I told Elaine about Vanessa’s research on Parramatta Road in 1976. Elaine said she knew of that particular stretch of shops. She remembered the mid ’70s debacle, when parking was banned along the street. It was the death of small business. Before that, she said, the footpath teemed with shoppers. To me, that seemed impossible to imagine.
She even remembered Raz, from Raz Boutique (formerly at number 484) and said she’d probably be able to track her down with a few phone calls. I promised Elaine I would bring back Vanessa so we could follow up on this very exciting development.
Time was marching on. Sue had to be home by eight, and we had much more territory to cover. We bustled along now, pausing only when shops (or empty shopfronts) exerted an irresistable pull on us. The jeweller which looks like an abandoned building but actually houses a workshop far in the back. The most boring office in the world. And a glass-fronted place, its windows painted out, the door open just a crack – maybe some kind of private social club for old Greek men? We were too intimidated to go in.

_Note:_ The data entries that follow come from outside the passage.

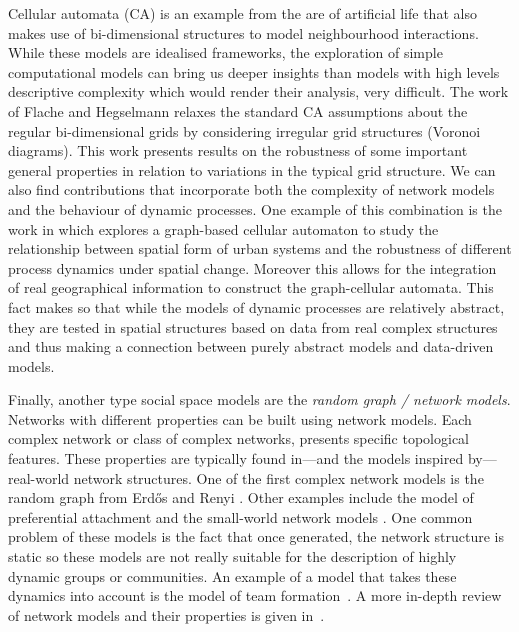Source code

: \documentclass[preprint,number]{elsarticle}
\begin{document}
	Cellular automata (CA) is an example from the are of artificial life that also makes use of bi-dimensional structures to model neighbourhood interactions. While these models are idealised frameworks, the exploration of simple computational models can bring us deeper insights than models with high levels descriptive complexity which would render their analysis, very difficult. The work of Flache and Hegselmann \cite{FlacheHegselmann2001} relaxes the standard CA assumptions about the regular bi-dimensional grids by considering irregular grid structures (Voronoi diagrams). This work presents results on the robustness of some important general properties in relation to variations in the typical grid structure. We can also find contributions that incorporate both the complexity of network models and the behaviour of dynamic processes. One example of this combination is the work in \cite{Sullivan2000} which explores a graph-based cellular automaton to study the relationship between spatial form of urban systems and the robustness of different process dynamics under spatial change. Moreover this allows for the integration of real geographical information to construct the graph-cellular automata. This fact makes so that while the models of dynamic processes are relatively abstract, they are tested in spatial structures based on data from real complex structures and thus making a connection between purely abstract models and data-driven models.
	
	
	Finally, another type social space models are the \textit{random graph / network models}. Networks with different properties can be built using network models. Each complex network or class of complex networks, presents specific topological features. These properties are typically found in---and the models inspired by---real-world network structures. One of the first complex network models is the random graph from Erdős and Renyi \cite{Erdos1959}. Other examples include the model of preferential attachment \cite{Barabasi1999} and the small-world network models \cite{Watts1998}. One common problem of these models is the fact that once generated, the network structure is static so these models are not really suitable for the description of highly dynamic groups or communities. An example of a model that takes these dynamics into account is the model of team formation~\cite{Gaston2005}. A more in-depth review of network models and their properties is given in~\cite{Nunes2012}.
	
\end{document}
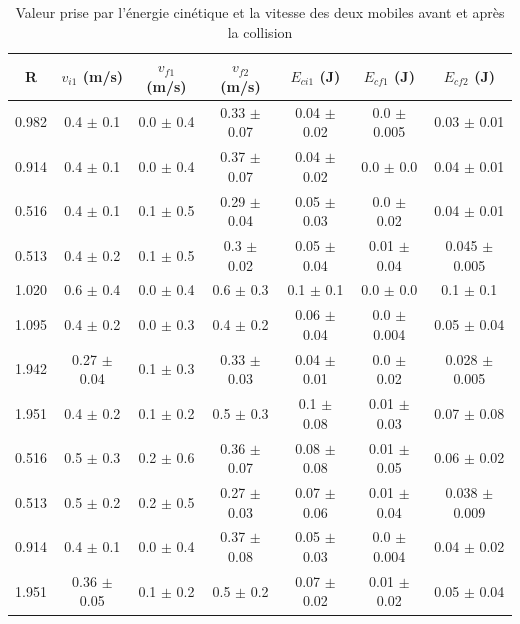 \documentclass[12pt]{article}
\begin{document}
\begin{table}[h!]
    \begin{center}
        \begin{tabular}{|c|c|c|c|c|c|c|}
            \hline
            R & $v_{i1}$ (m/s) & $v_{f1}$ (m/s) & $v_{f2}$ (m/s) & $E_{ci1}$ (J) & $E_{cf1}$ (J) & $E_{cf2}$ (J) \\ \hline
            0.982 & 0.4 $\pm$ 0.1 & 0.0 $\pm$ 0.4 & 0.33 $\pm$ 0.07 & 0.04 $\pm$ 0.02 & 0.0 $\pm$ 0.005 & 0.03 $\pm$ 0.01 \\ 
            0.914 & 0.4 $\pm$ 0.1 & 0.0 $\pm$ 0.4 & 0.37 $\pm$ 0.07 & 0.04 $\pm$ 0.02 & 0.0 $\pm$ 0.0 & 0.04 $\pm$ 0.01 \\ 
            0.516 & 0.4 $\pm$ 0.1 & 0.1 $\pm$ 0.5 & 0.29 $\pm$ 0.04 & 0.05 $\pm$ 0.03 & 0.0 $\pm$ 0.02 & 0.04 $\pm$ 0.01 \\ 
            0.513 & 0.4 $\pm$ 0.2 & 0.1 $\pm$ 0.5 & 0.3 $\pm$ 0.02 & 0.05 $\pm$ 0.04 & 0.01 $\pm$ 0.04 & 0.045 $\pm$ 0.005 \\ 
            1.020 & 0.6 $\pm$ 0.4 & 0.0 $\pm$ 0.4 & 0.6 $\pm$ 0.3 & 0.1 $\pm$ 0.1 & 0.0 $\pm$ 0.0 & 0.1 $\pm$ 0.1 \\ 
            1.095 & 0.4 $\pm$ 0.2 & 0.0 $\pm$ 0.3 & 0.4 $\pm$ 0.2 & 0.06 $\pm$ 0.04 & 0.0 $\pm$ 0.004 & 0.05 $\pm$ 0.04 \\ 
            1.942 & 0.27 $\pm$ 0.04 & 0.1 $\pm$ 0.3 & 0.33 $\pm$ 0.03 & 0.04 $\pm$ 0.01 & 0.0 $\pm$ 0.02 & 0.028 $\pm$ 0.005 \\ 
            1.951 & 0.4 $\pm$ 0.2 & 0.1 $\pm$ 0.2 & 0.5 $\pm$ 0.3 & 0.1 $\pm$ 0.08 & 0.01 $\pm$ 0.03 & 0.07 $\pm$ 0.08 \\ 
            0.516 & 0.5 $\pm$ 0.3 & 0.2 $\pm$ 0.6 & 0.36 $\pm$ 0.07 & 0.08 $\pm$ 0.08 & 0.01 $\pm$ 0.05 & 0.06 $\pm$ 0.02 \\ 
            0.513 & 0.5 $\pm$ 0.2 & 0.2 $\pm$ 0.5 & 0.27 $\pm$ 0.03 & 0.07 $\pm$ 0.06 & 0.01 $\pm$ 0.04 & 0.038 $\pm$ 0.009 \\ 
            0.914 & 0.4 $\pm$ 0.1 & 0.0 $\pm$ 0.4 & 0.37 $\pm$ 0.08 & 0.05 $\pm$ 0.03 & 0.0 $\pm$ 0.004 & 0.04 $\pm$ 0.02 \\ 
            1.951 & 0.36 $\pm$ 0.05 & 0.1 $\pm$ 0.2 & 0.5 $\pm$ 0.2 & 0.07 $\pm$ 0.02 & 0.01 $\pm$ 0.02 & 0.05 $\pm$ 0.04 \\ 
            \hline
        \end{tabular}
    \end{center}
	\caption{Valeur prise par l'énergie cinétique et la vitesse des deux mobiles avant et après la collision}
\end{table}
\end{document}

The most boring office in the world…
At Jura Books, we stopped. It was open. Petersham’s only anarchist bookshop was open! I’ve often been past, but never inside. There was a sale section out the back, two dollars and under. We spoke briefly to the nice Uruguayan volunteer, but it was clear that we would have to keep moving or we’d be sucked into a time-vortex of fascinating conversation amidst bargain second hand anarchist publications. I took a note of their opening hours (Friday, 2-7pm is my next opportunity) and we hurried away.
Back at my place, Sue unlocked her bike and rode off. We’d “done” the northern border, but it felt like there was still so much to explore.
I popped over to Heather, Tully and Polly’s place to give them the monster sweet potato. They put it on their kitchen bench next to the big pumpkin from my garden.
Hi Lucas
A good read and a great walk.
Thanks Suex
Another good read. Was the ‘awesome art’ box (in the background of your photo of bloated sweet potato) some kind of subliminal message for Tully’s housemates?!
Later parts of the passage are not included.